限定正社員について

内閣府の経済社会構造に関する有識者会議(成長のための人的資源活用検討専門チーム)は、「成長のための人的資源の活用の今後の方向性について」という報告書を取りまとめました。

報告書の中では、以下のような事項が、人と企業がともに長期的に発展していくための、我が国にふさわしい姿であるということが示されています。

1.正社員としての雇用の安定性を一定程度確保しつつ、ワークライフバランスが確保できるような、残業なしの働き方や短時間正社員、職種限定正社員など、多元的な無期雇用形態を個人の選択により可能にすること

2.職業能力をレベル毎に的確に評価でき、それが転職した場合にも賃金に反映されるような企業横断的な職業能力評価制度の整備などを通じた専門能力活用型のジョブ型労働市場の整備を図ること

3.変化に対応して新しい技術・技能を常に身につけることができる効果的な学び直しを行うための良質な教育訓練機会の確保を図ること

4.雇用制度の在り方を考えていく際には関係者の納得感が重要であること

従来、我が国においては残業・転勤・職種転換などがすべて可能な正社員以外は、パートタイマーなどの非正規労働者となってしまう傾向が強く、今回の報告書では、1.にあるように短時間正社員や職種限定正社員といった新たな雇用区分の創設を打ち出しています。

極端に二極化した雇用構造の現状を是正し、労働力市場を健全なものとするため、非正規雇用から正規雇用への転換を促す仕組みづくりが重要です。

安心できる働き方の導入を促す一策として、働き方に限定のない正社員と限定正社員を併用する、多様な正社員の普及を打ち出しています。

限定正社員とは、正規雇用と非正規雇用の中間的な位置づけとして、雇用の期間は定めず、担当する職務内容、勤務地、労働時間や労働日数などの働き方に関して、一定の制約を定めた労働契約を締結する従業員のことです。

地域限定正社員や短時間正社員などがあります。

限定正社員は、不安定な非正規雇用に従事している労働者が、安定的な無期雇用へステップアップするための受け皿として、又より安定した処遇を得られると期待されています。
又労働者の働き方の多様化、育児や介護、そして健康問題など様々な理由で勤務にあたって一定の制約があり、正社員として採用されないことにより、能力発揮が十分にできていない労働者の継続勤務を支える上でもメリットがあるとみられています。

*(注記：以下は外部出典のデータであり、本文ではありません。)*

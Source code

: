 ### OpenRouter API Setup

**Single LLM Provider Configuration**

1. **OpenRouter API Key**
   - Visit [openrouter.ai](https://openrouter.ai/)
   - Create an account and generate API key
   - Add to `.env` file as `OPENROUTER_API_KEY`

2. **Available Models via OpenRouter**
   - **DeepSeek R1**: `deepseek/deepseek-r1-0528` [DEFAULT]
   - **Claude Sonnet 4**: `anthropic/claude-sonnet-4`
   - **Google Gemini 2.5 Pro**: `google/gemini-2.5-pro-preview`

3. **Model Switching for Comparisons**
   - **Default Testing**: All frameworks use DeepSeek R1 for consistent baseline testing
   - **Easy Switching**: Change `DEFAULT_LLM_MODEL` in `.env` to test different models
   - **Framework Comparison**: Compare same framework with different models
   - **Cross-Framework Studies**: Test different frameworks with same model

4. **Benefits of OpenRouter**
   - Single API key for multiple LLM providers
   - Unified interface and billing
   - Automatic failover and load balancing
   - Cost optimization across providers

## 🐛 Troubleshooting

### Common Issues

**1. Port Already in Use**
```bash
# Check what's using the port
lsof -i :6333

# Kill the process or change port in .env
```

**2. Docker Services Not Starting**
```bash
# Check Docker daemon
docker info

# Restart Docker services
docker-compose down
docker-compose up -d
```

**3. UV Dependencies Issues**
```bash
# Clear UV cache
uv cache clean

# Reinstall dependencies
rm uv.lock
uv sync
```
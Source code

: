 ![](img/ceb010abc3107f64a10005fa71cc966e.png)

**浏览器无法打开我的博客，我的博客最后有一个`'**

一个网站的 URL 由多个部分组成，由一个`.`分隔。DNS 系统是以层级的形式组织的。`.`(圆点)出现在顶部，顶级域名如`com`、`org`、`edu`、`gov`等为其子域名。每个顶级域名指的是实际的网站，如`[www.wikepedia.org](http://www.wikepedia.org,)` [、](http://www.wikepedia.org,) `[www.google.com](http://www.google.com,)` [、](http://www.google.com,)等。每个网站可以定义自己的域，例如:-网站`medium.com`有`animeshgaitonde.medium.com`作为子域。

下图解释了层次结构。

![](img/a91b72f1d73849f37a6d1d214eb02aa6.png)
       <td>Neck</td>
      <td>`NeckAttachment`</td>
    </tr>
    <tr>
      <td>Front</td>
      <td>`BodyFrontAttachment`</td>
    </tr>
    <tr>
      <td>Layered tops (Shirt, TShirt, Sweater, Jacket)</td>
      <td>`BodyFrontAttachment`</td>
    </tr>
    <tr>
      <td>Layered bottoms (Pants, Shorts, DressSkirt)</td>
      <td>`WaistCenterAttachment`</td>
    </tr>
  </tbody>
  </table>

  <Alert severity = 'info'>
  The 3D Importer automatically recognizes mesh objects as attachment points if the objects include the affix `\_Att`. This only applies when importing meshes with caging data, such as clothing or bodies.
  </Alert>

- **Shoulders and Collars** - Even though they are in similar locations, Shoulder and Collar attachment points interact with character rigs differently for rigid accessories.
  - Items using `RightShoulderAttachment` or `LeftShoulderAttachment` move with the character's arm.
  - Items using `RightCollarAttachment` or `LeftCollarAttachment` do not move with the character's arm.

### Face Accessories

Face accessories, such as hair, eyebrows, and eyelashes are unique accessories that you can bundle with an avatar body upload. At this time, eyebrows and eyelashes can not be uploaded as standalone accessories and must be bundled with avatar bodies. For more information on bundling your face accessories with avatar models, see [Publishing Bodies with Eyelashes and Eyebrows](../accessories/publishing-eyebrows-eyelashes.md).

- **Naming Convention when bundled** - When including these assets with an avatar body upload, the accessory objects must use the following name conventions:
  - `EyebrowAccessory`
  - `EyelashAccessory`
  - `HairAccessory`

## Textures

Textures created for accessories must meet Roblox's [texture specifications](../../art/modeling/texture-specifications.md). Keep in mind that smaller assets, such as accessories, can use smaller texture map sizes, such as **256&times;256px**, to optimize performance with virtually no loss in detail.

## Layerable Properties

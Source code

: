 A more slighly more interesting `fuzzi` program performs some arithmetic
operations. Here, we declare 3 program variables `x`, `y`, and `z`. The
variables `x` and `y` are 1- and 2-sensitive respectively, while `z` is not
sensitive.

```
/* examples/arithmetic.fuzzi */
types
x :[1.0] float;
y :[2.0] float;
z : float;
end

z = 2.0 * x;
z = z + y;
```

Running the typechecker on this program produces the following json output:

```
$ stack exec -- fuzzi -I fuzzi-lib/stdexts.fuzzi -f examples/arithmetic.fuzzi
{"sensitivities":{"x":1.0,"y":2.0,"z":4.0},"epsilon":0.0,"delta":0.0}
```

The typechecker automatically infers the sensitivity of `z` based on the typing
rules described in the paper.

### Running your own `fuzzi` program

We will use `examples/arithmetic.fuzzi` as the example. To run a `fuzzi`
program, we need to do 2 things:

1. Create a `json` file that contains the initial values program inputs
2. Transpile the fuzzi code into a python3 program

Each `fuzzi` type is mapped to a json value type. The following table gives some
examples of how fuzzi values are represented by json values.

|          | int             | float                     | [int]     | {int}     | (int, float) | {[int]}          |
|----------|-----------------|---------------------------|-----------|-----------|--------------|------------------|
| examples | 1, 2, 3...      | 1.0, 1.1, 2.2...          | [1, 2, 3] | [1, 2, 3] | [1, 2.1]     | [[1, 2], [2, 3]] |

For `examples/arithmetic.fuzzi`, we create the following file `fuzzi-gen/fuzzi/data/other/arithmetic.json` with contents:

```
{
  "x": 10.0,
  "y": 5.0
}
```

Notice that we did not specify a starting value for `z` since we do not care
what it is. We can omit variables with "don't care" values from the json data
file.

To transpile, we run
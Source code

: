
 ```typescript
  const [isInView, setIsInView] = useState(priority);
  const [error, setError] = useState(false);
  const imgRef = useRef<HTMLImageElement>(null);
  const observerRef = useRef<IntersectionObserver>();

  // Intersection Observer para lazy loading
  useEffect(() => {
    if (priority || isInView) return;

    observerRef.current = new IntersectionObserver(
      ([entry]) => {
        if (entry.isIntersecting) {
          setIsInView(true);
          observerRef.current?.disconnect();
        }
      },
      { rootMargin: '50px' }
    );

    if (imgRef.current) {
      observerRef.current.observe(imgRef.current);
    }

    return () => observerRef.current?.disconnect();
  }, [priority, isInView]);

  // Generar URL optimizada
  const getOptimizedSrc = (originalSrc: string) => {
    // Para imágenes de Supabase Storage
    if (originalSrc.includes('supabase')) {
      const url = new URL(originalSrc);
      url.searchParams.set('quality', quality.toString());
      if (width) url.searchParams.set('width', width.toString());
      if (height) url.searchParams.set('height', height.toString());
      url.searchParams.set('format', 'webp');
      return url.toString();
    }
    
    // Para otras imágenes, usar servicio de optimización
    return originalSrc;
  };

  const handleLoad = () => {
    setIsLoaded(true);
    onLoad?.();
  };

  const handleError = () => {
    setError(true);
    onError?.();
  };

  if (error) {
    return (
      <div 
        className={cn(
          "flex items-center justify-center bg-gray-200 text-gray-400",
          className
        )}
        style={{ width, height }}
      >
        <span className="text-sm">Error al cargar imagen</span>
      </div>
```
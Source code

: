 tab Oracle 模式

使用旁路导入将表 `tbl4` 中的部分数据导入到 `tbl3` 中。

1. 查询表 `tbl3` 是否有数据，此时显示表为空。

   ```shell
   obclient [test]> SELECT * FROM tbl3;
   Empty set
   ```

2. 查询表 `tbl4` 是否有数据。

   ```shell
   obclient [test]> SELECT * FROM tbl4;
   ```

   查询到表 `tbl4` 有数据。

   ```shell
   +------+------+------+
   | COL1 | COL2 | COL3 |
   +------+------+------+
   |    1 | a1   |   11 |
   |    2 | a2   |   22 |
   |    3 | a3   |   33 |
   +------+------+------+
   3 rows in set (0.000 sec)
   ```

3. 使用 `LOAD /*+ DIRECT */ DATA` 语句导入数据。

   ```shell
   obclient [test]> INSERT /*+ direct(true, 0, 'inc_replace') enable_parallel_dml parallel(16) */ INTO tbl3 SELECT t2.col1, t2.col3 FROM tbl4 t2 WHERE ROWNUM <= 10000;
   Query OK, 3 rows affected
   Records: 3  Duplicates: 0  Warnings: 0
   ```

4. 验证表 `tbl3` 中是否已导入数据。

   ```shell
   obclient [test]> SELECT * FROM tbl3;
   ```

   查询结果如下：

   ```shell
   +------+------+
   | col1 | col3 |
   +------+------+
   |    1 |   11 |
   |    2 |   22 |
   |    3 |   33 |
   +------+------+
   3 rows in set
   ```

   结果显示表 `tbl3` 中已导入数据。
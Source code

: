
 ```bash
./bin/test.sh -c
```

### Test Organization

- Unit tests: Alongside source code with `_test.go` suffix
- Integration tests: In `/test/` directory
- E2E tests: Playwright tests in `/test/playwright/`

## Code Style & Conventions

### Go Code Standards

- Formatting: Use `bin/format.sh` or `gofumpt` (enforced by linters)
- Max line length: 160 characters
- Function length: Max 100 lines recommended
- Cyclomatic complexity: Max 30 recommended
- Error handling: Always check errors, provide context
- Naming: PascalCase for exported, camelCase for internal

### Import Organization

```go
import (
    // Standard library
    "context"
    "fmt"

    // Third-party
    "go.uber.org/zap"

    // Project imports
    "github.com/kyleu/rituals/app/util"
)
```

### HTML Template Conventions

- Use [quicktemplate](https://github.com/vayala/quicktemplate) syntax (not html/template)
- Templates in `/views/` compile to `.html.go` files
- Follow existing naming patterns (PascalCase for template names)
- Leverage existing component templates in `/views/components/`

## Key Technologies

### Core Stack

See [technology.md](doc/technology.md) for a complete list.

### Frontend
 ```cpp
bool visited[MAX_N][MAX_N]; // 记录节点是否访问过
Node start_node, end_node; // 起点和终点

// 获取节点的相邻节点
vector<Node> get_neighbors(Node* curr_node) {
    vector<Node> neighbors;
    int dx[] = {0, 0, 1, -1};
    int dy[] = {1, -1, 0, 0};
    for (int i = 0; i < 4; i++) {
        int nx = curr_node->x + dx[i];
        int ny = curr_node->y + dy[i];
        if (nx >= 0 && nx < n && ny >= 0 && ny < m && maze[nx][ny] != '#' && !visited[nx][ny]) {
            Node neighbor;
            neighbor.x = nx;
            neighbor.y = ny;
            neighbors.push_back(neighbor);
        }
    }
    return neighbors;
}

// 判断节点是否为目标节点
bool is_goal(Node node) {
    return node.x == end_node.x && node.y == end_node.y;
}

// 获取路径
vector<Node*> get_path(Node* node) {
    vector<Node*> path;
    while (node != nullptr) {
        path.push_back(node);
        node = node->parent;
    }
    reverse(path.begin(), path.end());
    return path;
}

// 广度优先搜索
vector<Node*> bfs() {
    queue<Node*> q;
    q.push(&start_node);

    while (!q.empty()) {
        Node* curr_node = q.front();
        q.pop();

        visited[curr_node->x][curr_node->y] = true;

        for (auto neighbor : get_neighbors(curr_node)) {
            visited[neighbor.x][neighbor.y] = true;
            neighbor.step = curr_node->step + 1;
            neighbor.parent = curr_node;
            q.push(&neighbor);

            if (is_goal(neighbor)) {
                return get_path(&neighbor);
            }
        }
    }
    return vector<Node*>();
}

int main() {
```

ただ、正社員より賃金水準が低いことが多く、正社員からの切り替えは待遇の引き下げが懸念されます。

現在「限定正社員」の解雇ルールの制定が検討されています。

まだ内容がはっきりと決まっているわけではありませんが、限定の対象となる職務や勤務地(事業所)が廃止や閉鎖となった場合、それを事由とした解雇を認めるか否かが議論の的となっています。

政府は、限定正社員の普及を目指しており、特定の職種や勤務地がなくなり人員削減が必要になった場合を想定して、解雇ルールを定め、企業に限定正社員の導入を促すのが狙いです。

しかし、雇用の不安定化に繋がることも懸念され、労働組合などからの反発も予想されます。

限定正社員の解雇は、勤務地や職種の廃止など、経営上のやむを得ない事情がある場合ですが、労働者や労働組合の納得を得られるような説明や協議が必要とされ、配置転換などで雇用を維持できれば、解雇を回避することを検討する必要があります。

産業界は労働力流動化のためとして、お金を払うことを条件に解雇が法律上問題ないと定める金銭解決ルールの導入など、解雇規制を緩和して正社員を解雇しやすいような制度改革を求めています。

日本では、一度離職するとあらためて正社員になるチャンスは乏しく、再チャレンジへの不安を抱える人は、たとえ不本意でも配転などを断りにくい状況にあります。

改革案には、運用次第で正社員の限定正社員化だけが進み、更に解雇へとつながりかねないという事も心配されています。

そうなれば正規と非正規との格差解消どころか、正社員間での新たな格差も生じるかもしれません。

あくまで非正規から正社員への登用が増えるような仕組みとなる事が大切です。